- Exercise data -

Segment Open

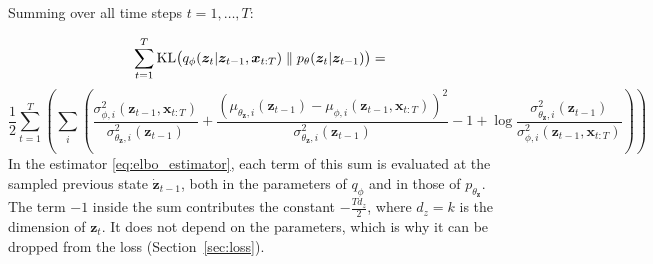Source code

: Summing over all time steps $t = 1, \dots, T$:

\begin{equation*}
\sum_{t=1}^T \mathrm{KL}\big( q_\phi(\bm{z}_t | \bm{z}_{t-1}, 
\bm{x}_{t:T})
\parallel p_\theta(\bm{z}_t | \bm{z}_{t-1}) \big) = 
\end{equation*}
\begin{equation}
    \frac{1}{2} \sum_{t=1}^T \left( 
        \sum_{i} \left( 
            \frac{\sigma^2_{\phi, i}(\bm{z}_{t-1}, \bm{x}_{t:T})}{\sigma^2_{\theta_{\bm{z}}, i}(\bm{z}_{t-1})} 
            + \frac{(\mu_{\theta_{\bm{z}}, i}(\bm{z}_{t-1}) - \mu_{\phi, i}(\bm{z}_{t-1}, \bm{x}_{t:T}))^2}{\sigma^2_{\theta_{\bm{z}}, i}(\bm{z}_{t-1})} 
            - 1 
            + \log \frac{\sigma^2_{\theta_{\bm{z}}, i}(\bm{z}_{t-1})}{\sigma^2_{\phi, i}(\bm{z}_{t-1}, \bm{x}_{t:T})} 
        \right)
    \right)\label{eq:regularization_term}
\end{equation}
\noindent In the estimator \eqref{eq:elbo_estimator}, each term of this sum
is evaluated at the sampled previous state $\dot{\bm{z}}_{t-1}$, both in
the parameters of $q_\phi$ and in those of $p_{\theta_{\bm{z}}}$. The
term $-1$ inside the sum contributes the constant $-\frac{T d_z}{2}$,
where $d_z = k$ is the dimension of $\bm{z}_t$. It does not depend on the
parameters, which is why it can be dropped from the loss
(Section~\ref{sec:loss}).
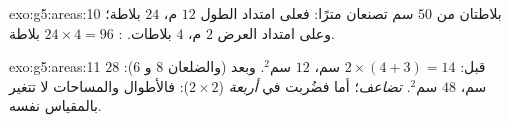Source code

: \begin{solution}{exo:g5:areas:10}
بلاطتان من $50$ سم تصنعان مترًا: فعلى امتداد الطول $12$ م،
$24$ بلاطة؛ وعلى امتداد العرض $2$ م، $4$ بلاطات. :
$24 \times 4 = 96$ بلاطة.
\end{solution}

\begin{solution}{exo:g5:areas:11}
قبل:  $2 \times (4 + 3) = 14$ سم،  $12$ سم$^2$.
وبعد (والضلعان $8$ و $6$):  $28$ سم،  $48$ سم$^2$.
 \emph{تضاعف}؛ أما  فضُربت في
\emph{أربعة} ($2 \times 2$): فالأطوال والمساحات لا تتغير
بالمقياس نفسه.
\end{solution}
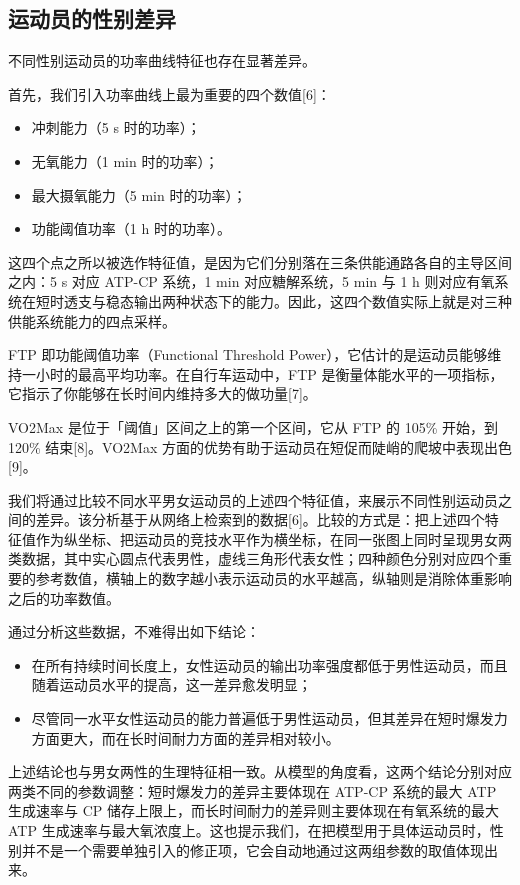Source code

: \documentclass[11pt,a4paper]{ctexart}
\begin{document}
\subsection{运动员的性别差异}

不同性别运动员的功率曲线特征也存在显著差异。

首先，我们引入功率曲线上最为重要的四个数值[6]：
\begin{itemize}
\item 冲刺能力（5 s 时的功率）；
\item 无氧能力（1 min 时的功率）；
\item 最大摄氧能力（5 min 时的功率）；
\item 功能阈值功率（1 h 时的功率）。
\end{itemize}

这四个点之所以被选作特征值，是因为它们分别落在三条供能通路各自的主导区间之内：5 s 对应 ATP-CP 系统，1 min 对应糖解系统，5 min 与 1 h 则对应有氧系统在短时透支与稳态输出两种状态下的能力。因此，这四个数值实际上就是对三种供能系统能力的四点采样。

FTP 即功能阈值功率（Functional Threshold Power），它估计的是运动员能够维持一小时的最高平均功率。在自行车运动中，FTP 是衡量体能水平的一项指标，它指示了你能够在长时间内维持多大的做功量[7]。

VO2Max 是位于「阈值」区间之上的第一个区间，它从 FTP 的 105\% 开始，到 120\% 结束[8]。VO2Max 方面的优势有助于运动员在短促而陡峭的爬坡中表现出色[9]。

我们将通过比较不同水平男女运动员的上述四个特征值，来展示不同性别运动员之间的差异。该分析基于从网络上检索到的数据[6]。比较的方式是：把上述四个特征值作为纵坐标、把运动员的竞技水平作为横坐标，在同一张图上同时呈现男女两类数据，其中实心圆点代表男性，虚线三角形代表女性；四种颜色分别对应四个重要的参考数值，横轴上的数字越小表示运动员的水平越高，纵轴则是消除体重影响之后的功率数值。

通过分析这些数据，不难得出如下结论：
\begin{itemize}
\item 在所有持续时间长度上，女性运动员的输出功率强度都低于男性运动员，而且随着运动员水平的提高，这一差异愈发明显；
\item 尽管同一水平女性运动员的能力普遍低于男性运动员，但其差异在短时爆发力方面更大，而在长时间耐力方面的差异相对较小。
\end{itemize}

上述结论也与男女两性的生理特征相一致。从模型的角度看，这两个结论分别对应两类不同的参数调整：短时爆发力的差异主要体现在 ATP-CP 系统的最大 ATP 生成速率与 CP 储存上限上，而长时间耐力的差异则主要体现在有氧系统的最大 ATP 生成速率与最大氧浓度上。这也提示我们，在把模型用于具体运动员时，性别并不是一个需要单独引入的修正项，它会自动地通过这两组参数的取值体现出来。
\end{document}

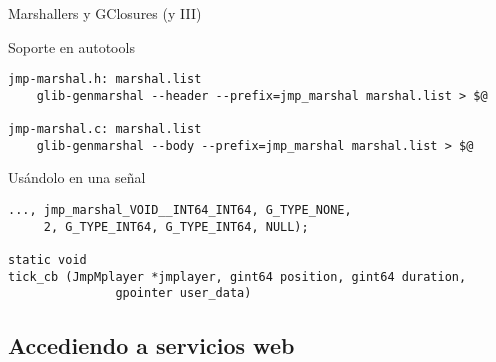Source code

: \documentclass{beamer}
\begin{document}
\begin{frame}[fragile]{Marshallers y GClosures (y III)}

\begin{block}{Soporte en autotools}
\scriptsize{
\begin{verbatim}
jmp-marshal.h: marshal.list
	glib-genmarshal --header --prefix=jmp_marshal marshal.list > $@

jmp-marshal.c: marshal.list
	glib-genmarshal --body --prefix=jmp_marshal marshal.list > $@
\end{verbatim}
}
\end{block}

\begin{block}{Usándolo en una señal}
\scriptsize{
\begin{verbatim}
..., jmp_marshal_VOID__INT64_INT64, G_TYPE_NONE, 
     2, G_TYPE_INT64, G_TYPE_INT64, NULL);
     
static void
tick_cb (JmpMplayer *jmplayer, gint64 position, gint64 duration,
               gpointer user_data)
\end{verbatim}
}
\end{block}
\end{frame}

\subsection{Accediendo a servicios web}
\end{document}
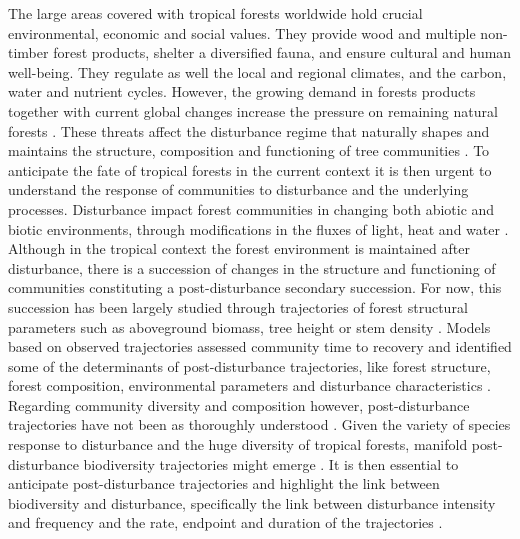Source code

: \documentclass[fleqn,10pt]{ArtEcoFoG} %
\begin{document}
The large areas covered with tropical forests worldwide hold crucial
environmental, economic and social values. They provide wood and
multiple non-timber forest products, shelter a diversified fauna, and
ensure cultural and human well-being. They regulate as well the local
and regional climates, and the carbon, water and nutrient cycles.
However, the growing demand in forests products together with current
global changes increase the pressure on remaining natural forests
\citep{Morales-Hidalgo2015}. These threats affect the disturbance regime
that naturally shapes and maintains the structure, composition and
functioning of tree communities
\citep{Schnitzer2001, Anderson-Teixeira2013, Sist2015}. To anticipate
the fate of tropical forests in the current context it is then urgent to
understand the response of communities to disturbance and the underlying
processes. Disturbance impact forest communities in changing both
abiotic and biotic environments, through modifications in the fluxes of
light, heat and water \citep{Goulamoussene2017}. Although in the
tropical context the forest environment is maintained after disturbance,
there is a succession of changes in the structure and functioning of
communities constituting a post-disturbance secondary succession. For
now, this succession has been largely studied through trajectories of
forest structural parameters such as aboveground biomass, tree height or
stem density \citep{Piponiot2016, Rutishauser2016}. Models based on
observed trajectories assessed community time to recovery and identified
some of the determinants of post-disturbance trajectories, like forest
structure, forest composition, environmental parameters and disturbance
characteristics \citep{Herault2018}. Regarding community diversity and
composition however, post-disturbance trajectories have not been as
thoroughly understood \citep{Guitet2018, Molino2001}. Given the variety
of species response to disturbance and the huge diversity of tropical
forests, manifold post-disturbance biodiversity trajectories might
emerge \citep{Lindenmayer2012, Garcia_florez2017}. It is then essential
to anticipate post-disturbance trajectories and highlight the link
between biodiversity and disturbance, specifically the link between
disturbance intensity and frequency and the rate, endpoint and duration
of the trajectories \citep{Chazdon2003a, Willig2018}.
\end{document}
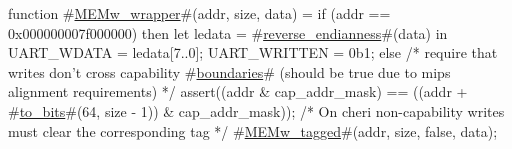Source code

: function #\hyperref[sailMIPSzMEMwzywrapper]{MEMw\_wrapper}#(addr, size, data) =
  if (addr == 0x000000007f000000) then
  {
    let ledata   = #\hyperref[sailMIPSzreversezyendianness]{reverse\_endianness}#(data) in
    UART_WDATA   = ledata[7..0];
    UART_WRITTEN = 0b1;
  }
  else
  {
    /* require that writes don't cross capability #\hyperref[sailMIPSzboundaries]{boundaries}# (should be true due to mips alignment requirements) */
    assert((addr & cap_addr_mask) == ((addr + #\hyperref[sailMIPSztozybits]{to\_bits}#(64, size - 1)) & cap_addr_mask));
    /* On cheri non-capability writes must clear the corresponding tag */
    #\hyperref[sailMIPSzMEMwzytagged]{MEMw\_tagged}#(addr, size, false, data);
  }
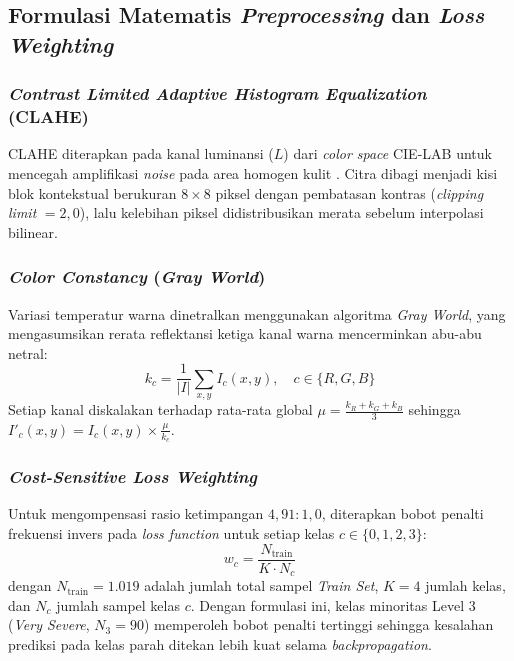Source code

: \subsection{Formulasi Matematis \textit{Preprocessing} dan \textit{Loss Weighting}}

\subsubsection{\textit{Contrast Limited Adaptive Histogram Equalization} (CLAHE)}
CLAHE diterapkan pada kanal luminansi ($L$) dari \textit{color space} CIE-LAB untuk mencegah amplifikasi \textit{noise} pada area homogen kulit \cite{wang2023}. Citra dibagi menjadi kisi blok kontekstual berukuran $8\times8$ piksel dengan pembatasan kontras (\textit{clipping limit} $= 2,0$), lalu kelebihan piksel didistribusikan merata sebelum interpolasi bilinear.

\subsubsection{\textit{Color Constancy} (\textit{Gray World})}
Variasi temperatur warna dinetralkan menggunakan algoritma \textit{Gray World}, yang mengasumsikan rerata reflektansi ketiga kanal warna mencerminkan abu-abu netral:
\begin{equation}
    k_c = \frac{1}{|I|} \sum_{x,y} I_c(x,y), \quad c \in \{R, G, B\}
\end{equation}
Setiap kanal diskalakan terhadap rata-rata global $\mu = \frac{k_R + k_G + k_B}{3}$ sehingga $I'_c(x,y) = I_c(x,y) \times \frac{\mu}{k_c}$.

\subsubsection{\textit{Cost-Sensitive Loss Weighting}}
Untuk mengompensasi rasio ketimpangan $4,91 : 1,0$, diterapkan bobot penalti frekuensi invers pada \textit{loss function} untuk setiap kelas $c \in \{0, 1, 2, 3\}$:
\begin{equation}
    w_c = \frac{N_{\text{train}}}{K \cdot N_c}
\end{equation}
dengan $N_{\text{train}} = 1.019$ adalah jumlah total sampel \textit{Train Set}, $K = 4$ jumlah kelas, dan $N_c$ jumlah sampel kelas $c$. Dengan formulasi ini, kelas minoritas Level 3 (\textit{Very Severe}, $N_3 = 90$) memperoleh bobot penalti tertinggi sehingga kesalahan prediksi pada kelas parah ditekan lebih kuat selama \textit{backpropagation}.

Segment Closed

- Your assignment -
In the listing above, find the line containing "of this sum" and the line containing "glib-genmarshal --header --prefix=jmp_marshal", then return both of them and every line between, exactly, without pictures.

- Output of the exercise -
\noindent In the estimator \eqref{eq:elbo_estimator}, each term of this sum
is evaluated at the sampled previous state $\dot{\bm{z}}_{t-1}$, both in
the parameters of $q_\phi$ and in those of $p_{\theta_{\bm{z}}}$. The
term $-1$ inside the sum contributes the constant $-\frac{T d_z}{2}$,
where $d_z = k$ is the dimension of $\bm{z}_t$. It does not depend on the
parameters, which is why it can be dropped from the loss
(Section~\ref{sec:loss}).
Source code

: \begin{solution}{exo:g5:areas:10}
بلاطتان من $50$ سم تصنعان مترًا: فعلى امتداد الطول $12$ م،
$24$ بلاطة؛ وعلى امتداد العرض $2$ م، $4$ بلاطات. :
$24 \times 4 = 96$ بلاطة.
\end{solution}

\begin{solution}{exo:g5:areas:11}
قبل:  $2 \times (4 + 3) = 14$ سم،  $12$ سم$^2$.
وبعد (والضلعان $8$ و $6$):  $28$ سم،  $48$ سم$^2$.
 \emph{تضاعف}؛ أما  فضُربت في
\emph{أربعة} ($2 \times 2$): فالأطوال والمساحات لا تتغير
بالمقياس نفسه.
\end{solution}
Source code

: \documentclass[11pt,a4paper]{ctexart}
\begin{document}
\subsection{运动员的性别差异}

不同性别运动员的功率曲线特征也存在显著差异。

首先，我们引入功率曲线上最为重要的四个数值[6]：
\begin{itemize}
\item 冲刺能力（5 s 时的功率）；
\item 无氧能力（1 min 时的功率）；
\item 最大摄氧能力（5 min 时的功率）；
\item 功能阈值功率（1 h 时的功率）。
\end{itemize}

这四个点之所以被选作特征值，是因为它们分别落在三条供能通路各自的主导区间之内：5 s 对应 ATP-CP 系统，1 min 对应糖解系统，5 min 与 1 h 则对应有氧系统在短时透支与稳态输出两种状态下的能力。因此，这四个数值实际上就是对三种供能系统能力的四点采样。

FTP 即功能阈值功率（Functional Threshold Power），它估计的是运动员能够维持一小时的最高平均功率。在自行车运动中，FTP 是衡量体能水平的一项指标，它指示了你能够在长时间内维持多大的做功量[7]。

VO2Max 是位于「阈值」区间之上的第一个区间，它从 FTP 的 105\% 开始，到 120\% 结束[8]。VO2Max 方面的优势有助于运动员在短促而陡峭的爬坡中表现出色[9]。

我们将通过比较不同水平男女运动员的上述四个特征值，来展示不同性别运动员之间的差异。该分析基于从网络上检索到的数据[6]。比较的方式是：把上述四个特征值作为纵坐标、把运动员的竞技水平作为横坐标，在同一张图上同时呈现男女两类数据，其中实心圆点代表男性，虚线三角形代表女性；四种颜色分别对应四个重要的参考数值，横轴上的数字越小表示运动员的水平越高，纵轴则是消除体重影响之后的功率数值。

通过分析这些数据，不难得出如下结论：
\begin{itemize}
\item 在所有持续时间长度上，女性运动员的输出功率强度都低于男性运动员，而且随着运动员水平的提高，这一差异愈发明显；
\item 尽管同一水平女性运动员的能力普遍低于男性运动员，但其差异在短时爆发力方面更大，而在长时间耐力方面的差异相对较小。
\end{itemize}

上述结论也与男女两性的生理特征相一致。从模型的角度看，这两个结论分别对应两类不同的参数调整：短时爆发力的差异主要体现在 ATP-CP 系统的最大 ATP 生成速率与 CP 储存上限上，而长时间耐力的差异则主要体现在有氧系统的最大 ATP 生成速率与最大氧浓度上。这也提示我们，在把模型用于具体运动员时，性别并不是一个需要单独引入的修正项，它会自动地通过这两组参数的取值体现出来。
\end{document}

Source code

: \documentclass{beamer}
\begin{document}
\begin{frame}[fragile]{Marshallers y GClosures (y III)}

\begin{block}{Soporte en autotools}
\scriptsize{
\begin{verbatim}
jmp-marshal.h: marshal.list
	glib-genmarshal --header --prefix=jmp_marshal marshal.list > $@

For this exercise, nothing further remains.